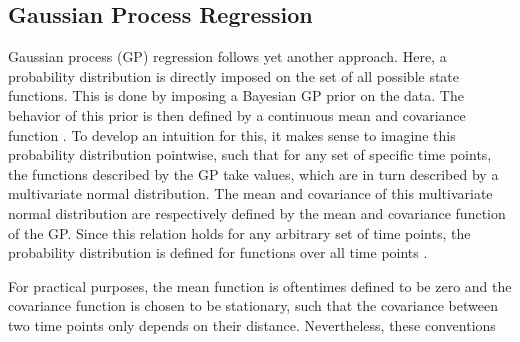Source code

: 
\subsection{Gaussian Process Regression}

Gaussian process (GP) regression follows yet another approach.
Here, a probability distribution is directly
imposed on the set of all possible state functions. This is done by imposing
a Bayesian GP prior on the data. The behavior of this
prior is then defined by a continuous mean and covariance function
\parencite{rasmussen_gaussian_2006, betancourt_robust_2020,
    roberts_gaussian_2013}. To develop an intuition for this, it makes sense to
imagine this probability distribution pointwise, such that for any set of
specific time points,
the functions described by the GP take values, which are in turn described by a
multivariate normal distribution.
The mean and covariance of this multivariate normal distribution are
respectively defined by the mean
and covariance function of the GP. Since this relation holds for any arbitrary
set of time points,
the probability distribution is defined for functions over all time points
\parencite{rasmussen_gaussian_2006,
    betancourt_robust_2020, roberts_gaussian_2013}.

For practical purposes, the mean function is oftentimes defined to be zero and
the
covariance function is chosen to be stationary, such that the covariance
between
two time points only depends on their distance. Nevertheless, these conventions

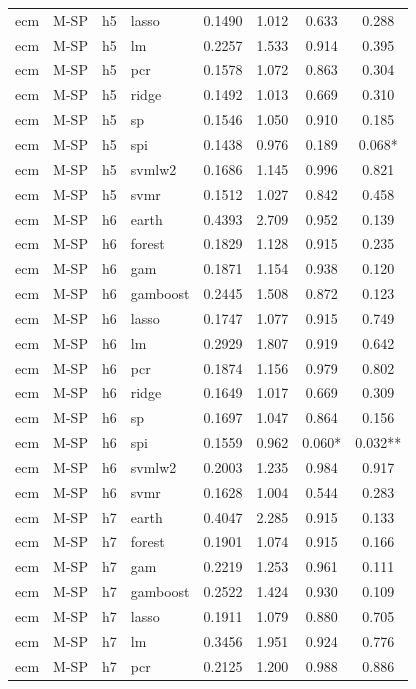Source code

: \begin{ThreePartTable}
\begin{longtable}[t]{llclcccc}
ecm & M-SP & h5 & lasso & 0.1490 & 1.012 & 0.633 & 0.288\\
ecm & M-SP & h5 & lm & 0.2257 & 1.533 & 0.914 & 0.395\\
ecm & M-SP & h5 & pcr & 0.1578 & 1.072 & 0.863 & 0.304\\
ecm & M-SP & h5 & ridge & 0.1492 & 1.013 & 0.669 & 0.310\\
ecm & M-SP & h5 & sp & 0.1546 & 1.050 & 0.910 & 0.185\\
ecm & M-SP & h5 & spi & 0.1438 & 0.976 & 0.189 & 0.068*\\
ecm & M-SP & h5 & svmlw2 & 0.1686 & 1.145 & 0.996 & 0.821\\
ecm & M-SP & h5 & svmr & 0.1512 & 1.027 & 0.842 & 0.458\\
\addlinespace
ecm & M-SP & h6 & earth & 0.4393 & 2.709 & 0.952 & 0.139\\
ecm & M-SP & h6 & forest & 0.1829 & 1.128 & 0.915 & 0.235\\
ecm & M-SP & h6 & gam & 0.1871 & 1.154 & 0.938 & 0.120\\
ecm & M-SP & h6 & gamboost & 0.2445 & 1.508 & 0.872 & 0.123\\
ecm & M-SP & h6 & lasso & 0.1747 & 1.077 & 0.915 & 0.749\\
ecm & M-SP & h6 & lm & 0.2929 & 1.807 & 0.919 & 0.642\\
ecm & M-SP & h6 & pcr & 0.1874 & 1.156 & 0.979 & 0.802\\
ecm & M-SP & h6 & ridge & 0.1649 & 1.017 & 0.669 & 0.309\\
ecm & M-SP & h6 & sp & 0.1697 & 1.047 & 0.864 & 0.156\\
ecm & M-SP & h6 & spi & 0.1559 & 0.962 & 0.060* & 0.032**\\
ecm & M-SP & h6 & svmlw2 & 0.2003 & 1.235 & 0.984 & 0.917\\
ecm & M-SP & h6 & svmr & 0.1628 & 1.004 & 0.544 & 0.283\\
\addlinespace
ecm & M-SP & h7 & earth & 0.4047 & 2.285 & 0.915 & 0.133\\
ecm & M-SP & h7 & forest & 0.1901 & 1.074 & 0.915 & 0.166\\
ecm & M-SP & h7 & gam & 0.2219 & 1.253 & 0.961 & 0.111\\
ecm & M-SP & h7 & gamboost & 0.2522 & 1.424 & 0.930 & 0.109\\
ecm & M-SP & h7 & lasso & 0.1911 & 1.079 & 0.880 & 0.705\\
ecm & M-SP & h7 & lm & 0.3456 & 1.951 & 0.924 & 0.776\\
ecm & M-SP & h7 & pcr & 0.2125 & 1.200 & 0.988 & 0.886\\

\end{longtable}
\end{ThreePartTable}
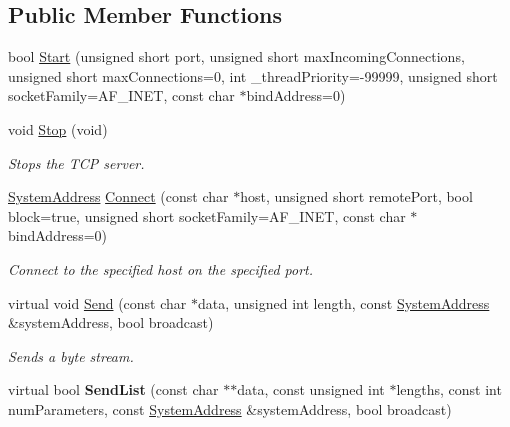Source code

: \subsection*{Public Member Functions}
\begin{DoxyCompactItemize}
\item 
bool \hyperlink{class_rak_net_1_1_t_c_p_interface_a3d358d9beb479e55c3e2c848ec6fb0d7}{Start} (unsigned short port, unsigned short max\-Incoming\-Connections, unsigned short max\-Connections=0, int \-\_\-thread\-Priority=-\/99999, unsigned short socket\-Family=A\-F\-\_\-\-I\-N\-E\-T, const char $\ast$bind\-Address=0)
\item 
\hypertarget{class_rak_net_1_1_t_c_p_interface_a9d354a02dc5c4b6abcfeb85eaaff3ed9}{void \hyperlink{class_rak_net_1_1_t_c_p_interface_a9d354a02dc5c4b6abcfeb85eaaff3ed9}{Stop} (void)}\label{class_rak_net_1_1_t_c_p_interface_a9d354a02dc5c4b6abcfeb85eaaff3ed9}

\begin{DoxyCompactList}\small\item\em Stops the T\-C\-P server. \end{DoxyCompactList}\item 
\hypertarget{class_rak_net_1_1_t_c_p_interface_a5268f2c413ef70bca573134ea0b8875c}{\hyperlink{struct_rak_net_1_1_system_address}{System\-Address} \hyperlink{class_rak_net_1_1_t_c_p_interface_a5268f2c413ef70bca573134ea0b8875c}{Connect} (const char $\ast$host, unsigned short remote\-Port, bool block=true, unsigned short socket\-Family=A\-F\-\_\-\-I\-N\-E\-T, const char $\ast$bind\-Address=0)}\label{class_rak_net_1_1_t_c_p_interface_a5268f2c413ef70bca573134ea0b8875c}

\begin{DoxyCompactList}\small\item\em Connect to the specified host on the specified port. \end{DoxyCompactList}\item 
\hypertarget{class_rak_net_1_1_t_c_p_interface_a1d9cf3818fddd5d9b9fd36fdb424799c}{virtual void \hyperlink{class_rak_net_1_1_t_c_p_interface_a1d9cf3818fddd5d9b9fd36fdb424799c}{Send} (const char $\ast$data, unsigned int length, const \hyperlink{struct_rak_net_1_1_system_address}{System\-Address} \&system\-Address, bool broadcast)}\label{class_rak_net_1_1_t_c_p_interface_a1d9cf3818fddd5d9b9fd36fdb424799c}

\begin{DoxyCompactList}\small\item\em Sends a byte stream. \end{DoxyCompactList}\item 
\hypertarget{class_rak_net_1_1_t_c_p_interface_a594ac189b999f731fa52ef8e6e5c1971}{virtual bool {\bfseries Send\-List} (const char $\ast$$\ast$data, const unsigned int $\ast$lengths, const int num\-Parameters, const \hyperlink{struct_rak_net_1_1_system_address}{System\-Address} \&system\-Address, bool broadcast)}\label{class_rak_net_1_1_t_c_p_interface_a594ac189b999f731fa52ef8e6e5c1971}


\end{DoxyCompactItemize}
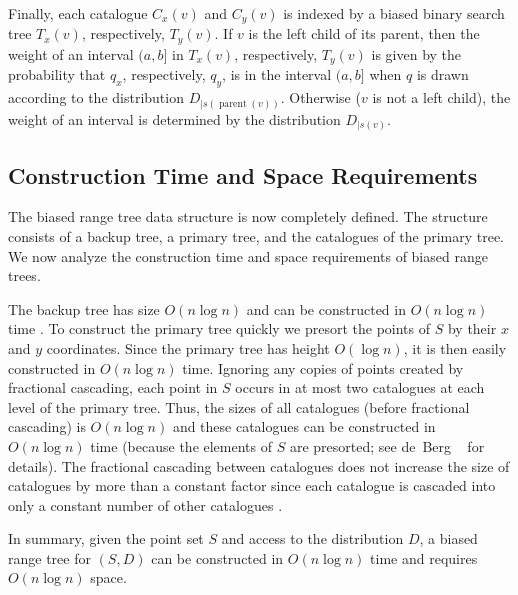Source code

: \documentclass[charterfonts]{patmorin}
\DeclareMathOperator{\prnt}{parent}
\begin{document}

Finally, each catalogue $C_x(v)$ and $C_y(v)$ is indexed by a biased
binary search tree $T_x(v)$, respectively, $T_y(v)$.  If $v$ is the
left child of its parent, then the weight of an interval $(a,b]$ in
$T_x(v)$, respectively, $T_y(v)$ is given by the probability that
$q_x$, respectively, $q_y$, is in the interval $(a,b]$ when $q$ is
drawn according to the distribution $D_{\mid s(\prnt(v))}$.  Otherwise
($v$ is not a left child), the weight of an interval is determined by
the distribution $D_{\mid s(v)}$.

\subsection{Construction Time and Space Requirements}

The biased range tree data structure is now completely defined.  The
structure consists of a backup tree, a primary tree, and the
catalogues of the primary tree.  We now analyze the construction time
and space requirements of biased range trees.

The backup tree has size $O(n\log n)$ and can be constructed in
$O(n\log n)$ time \cite[Theorem~5.11]{bkos97}.  To construct the
primary tree quickly we presort the points of $S$ by their $x$ and $y$
coordinates.  Since the primary tree has height $O(\log n)$, it is
then easily constructed in $O(n\log n)$ time.  Ignoring any copies of
points created by fractional cascading, each point in $S$ occurs in at
most two catalogues at each level of the primary tree.  Thus, the sizes
of all catalogues (before fractional cascading) is $O(n\log n)$ and
these catalogues can be constructed in $O(n\log n)$ time (because the
elements of $S$ are presorted; see de~Berg \etal\
\cite[Section~5.3]{bkos97} for details).  The fractional cascading
between catalogues does not increase the size of catalogues by more
than a constant factor since each catalogue is cascaded into only a
constant number of other catalogues \cite{ae76}.

In summary, given the point set $S$ and access to the distribution
$D$, a biased range tree for $(S,D)$ can be constructed in $O(n\log
n)$ time and requires $O(n\log n)$ space.
\end{document}
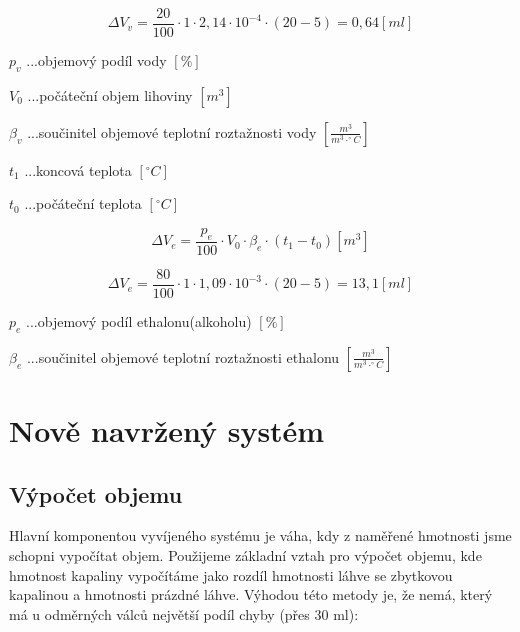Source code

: \[\Delta V_v = \frac{20}{100} \cdot 1 \cdot  2,14 \cdot 10^{-4} \cdot (20 - 5) = 0,64 \left[ml\right]\]

\(p_v\) ...objemový podíl vody \([\%]\) 

\(V_0\) ...počáteční objem lihoviny \([m^3]\)

\(\beta_v\) ...součinitel objemové teplotní roztažnosti vody \([\frac{m^3}{m^3 \cdot ^\circ C}]\)

\(t_1\) ...koncová teplota \([^\circ C]\)

\(t_0\) ...počáteční teplota \([^\circ C]\)

\begin{equation}
    \Delta V_e = \frac{p_e}{100} \cdot V_0 \cdot \beta_e \cdot (t_1 - t_0)\left[m^3\right] \label{objem_kapalina}
\end{equation}

\[\Delta V_e = \frac{80}{100} \cdot 1 \cdot  1,09 \cdot 10^{-3} \cdot (20 - 5) = 13,1 \left[ml\right]\]

\(p_e\) ...objemový podíl ethalonu(alkoholu) \([\%]\) 

\(\beta_e\) ...součinitel objemové teplotní roztažnosti ethalonu \([\frac{m^3}{m^3 \cdot ^\circ C}]\)










\chapter*{Nově navržený systém}



\section{Výpočet objemu}
Hlavní komponentou vyvíjeného systému je váha, kdy z naměřené hmotnosti jsme schopni vypočítat objem. Použijeme základní vztah pro výpočet objemu, kde hmotnost kapaliny vypočítáme jako rozdíl hmotnosti láhve se zbytkovou kapalinou a hmotnosti prázdné láhve. Výhodou této metody je, že nemá, který má u odměrných válců největší podíl chyby (přes 30 ml):

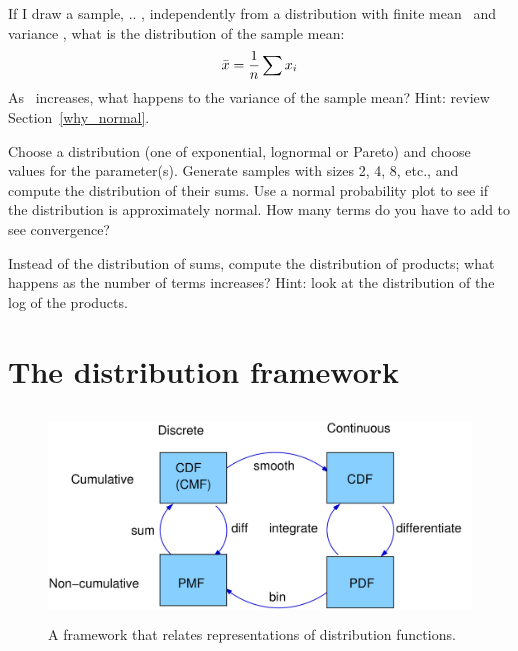 \documentclass[12pt]{book}
\begin{document}
\begin{exercise}
If I draw a sample, \x{} .. \x{}, independently from a
distribution with finite mean \mymu~and variance \sigmasq, what is
the distribution of the sample mean:
%
\[ \bar{x} = \frac{1}{n} \sum x_i \]
%
As \n~increases, what happens to the variance of the sample mean?
Hint: review Section~\ref{why_normal}.

\end{exercise}

\begin{exercise}
Choose a distribution (one of exponential, lognormal or Pareto) and
choose values for the parameter(s).  Generate samples with sizes
2, 4, 8, etc., and compute the distribution of their sums.  Use
a normal probability plot to see if the distribution is approximately
normal.  How many terms do you have to add to see convergence?


\end{exercise}


\begin{exercise}
Instead of the distribution of sums, compute the distribution of
products; what happens as the number of terms increases?
Hint: look at the distribution of the log of the products.

\end{exercise}

\section{The distribution framework}

\begin{figure}
\centerline{\includegraphics[height=2.2in]{figs/distribution_functions.pdf}}
\caption{A framework that relates representations of distribution
functions.}
\label{dist_framework}
\end{figure}
\end{document}
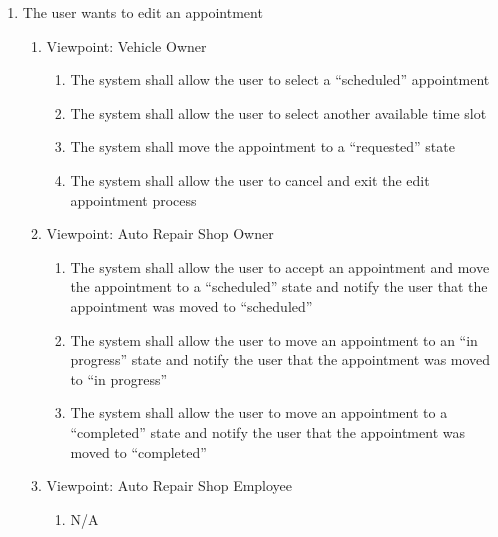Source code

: \documentclass[12pt]{article}
\begin{document}
\begin{enumerate}[resume*=business_events]
	\item The user wants to edit an appointment
	      \begin{enumerate}[VP\arabic*.]
		      \item Viewpoint: Vehicle Owner
		            \begin{enumerate}
			            \item The system shall allow the user to select a ``scheduled'' appointment
			            \item The system shall allow the user to select another available time slot
			            \item The system shall move the appointment to a ``requested'' state
			            \item The system shall allow the user to cancel and exit the edit appointment process
		            \end{enumerate}
		      \item Viewpoint: Auto Repair Shop Owner
		            \begin{enumerate}
			            \item The system shall allow the user to accept an appointment and move the appointment to a
			                  ``scheduled'' state and notify the user that the appointment was moved to ``scheduled''
			            \item The system shall allow the user to move an appointment to an ``in progress'' state and notify the
			                  user that the appointment was moved to ``in progress''
			            \item The system shall allow the user to move an appointment to a ``completed'' state and notify the user
			                  that the appointment was moved to ``completed''
		            \end{enumerate}
		      \item Viewpoint: Auto Repair Shop Employee
		            \begin{enumerate}
			            \item[] N/A
		            \end{enumerate}
	      \end{enumerate}


\end{enumerate}
\end{document}
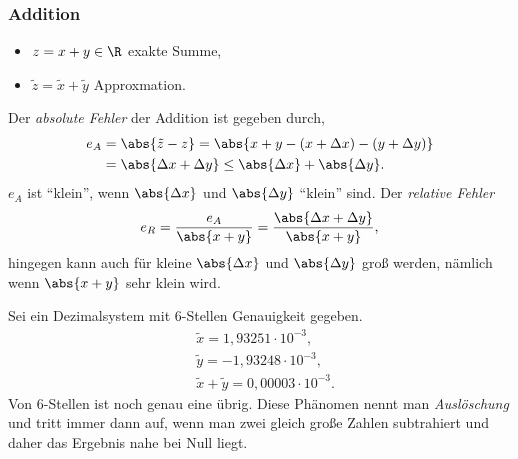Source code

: \subsubsection{Addition}
\begin{itemize}[label=-]
  \item $z=x+y\in\R$ exakte Summe,
  \item $\tilde{z} = \tilde{x}+\tilde{y}$ Approxmation.
\end{itemize}
Der \textit{absolute Fehler} der Addition ist gegeben durch,
\begin{align*}
e_A &= \abs{\tilde{z}-z} = \abs{x+y-(x+\Delta x)-(y+\Delta y)}
\\ &= \abs{\Delta x + \Delta y} \le \abs{\Delta x} + \abs{\Delta y}.
\end{align*}
$e_A$ ist ``klein'', wenn $\abs{\Delta x}$ und $\abs{\Delta y}$ ``klein'' sind.
Der \textit{relative Fehler}
\begin{align*}
e_R = \frac{e_A}{\abs{x+y}} = \frac{\abs{\Delta x+ \Delta y}}{\abs{x+y}},
\end{align*}
hingegen kann auch für kleine $\abs{\Delta x}$ und $\abs{\Delta y}$ groß werden,
nämlich wenn $\abs{x+y}$ sehr klein wird.
\begin{bspn}
Sei ein Dezimalsystem mit $6$-Stellen Genauigkeit gegeben.
\begin{align*}
&\tilde{x} = 1,93251 \cdot 10^{-3},\\
&\tilde{y} = -1,93248 \cdot 10^{-3},\\
&\tilde{x}+\tilde{y} = 0,00003 \cdot 10^{-3}.
\end{align*}
Von $6$-Stellen ist noch genau eine übrig. Diese Phänomen nennt man
\emph{Auslöschung} und tritt immer dann auf, wenn man zwei gleich große
Zahlen subtrahiert und daher das Ergebnis nahe bei Null liegt.\bsphere
\end{bspn}

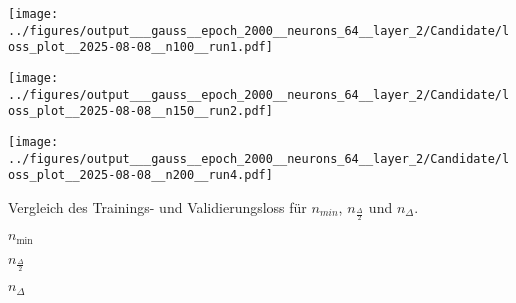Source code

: \begin{otherlanguage}{ngerman}
\begin{samepage}
\begin{minipage}{\textwidth}
\vspace{0.125cm}

\begin{minipage}{0.05\textwidth}\centering{}\end{minipage}%
\begin{minipage}{0.3\textwidth}
    \centering
    \texttt{[image: ../figures/output\_\_\_gauss\_\_epoch\_2000\_\_neurons\_64\_\_layer\_2/Candidate/loss\_plot\_\_2025-08-08\_\_n100\_\_run1.pdf]}
\end{minipage}%
\begin{minipage}{0.3\textwidth}
    \centering
    \texttt{[image: ../figures/output\_\_\_gauss\_\_epoch\_2000\_\_neurons\_64\_\_layer\_2/Candidate/loss\_plot\_\_2025-08-08\_\_n150\_\_run2.pdf]}
\end{minipage}%
\begin{minipage}{0.3\textwidth}
    \centering
    \texttt{[image: ../figures/output\_\_\_gauss\_\_epoch\_2000\_\_neurons\_64\_\_layer\_2/Candidate/loss\_plot\_\_2025-08-08\_\_n200\_\_run4.pdf]}
\end{minipage}

\caption{Vergleich des Trainings- und Validierungsloss für $n_{min}$, $n_{\frac{\Delta}{2}}$ und $n_{\Delta}$.}
\label{fig:matrix_plot}

\begin{minipage}{0.05\textwidth}\vspace{0.5cm}\end{minipage}%
\begin{minipage}{0.3\textwidth}\centering \textbf{$n_{\mathrm{min}}$}\end{minipage}%
\begin{minipage}{0.3\textwidth}\centering \textbf{$n_{\frac{\Delta}{2}}$}\end{minipage}%
\begin{minipage}{0.3\textwidth}\centering \textbf{$n_{\Delta}$}\end{minipage}

\vspace{0.125cm}


\end{minipage}
\end{samepage}
\end{otherlanguage}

REQUIREMENT:
Using the material above, return every line that holds the string "edit".

THE ANSWER:
	\item The user wants to edit an appointment
			            \item The system shall allow the user to cancel and exit the edit appointment process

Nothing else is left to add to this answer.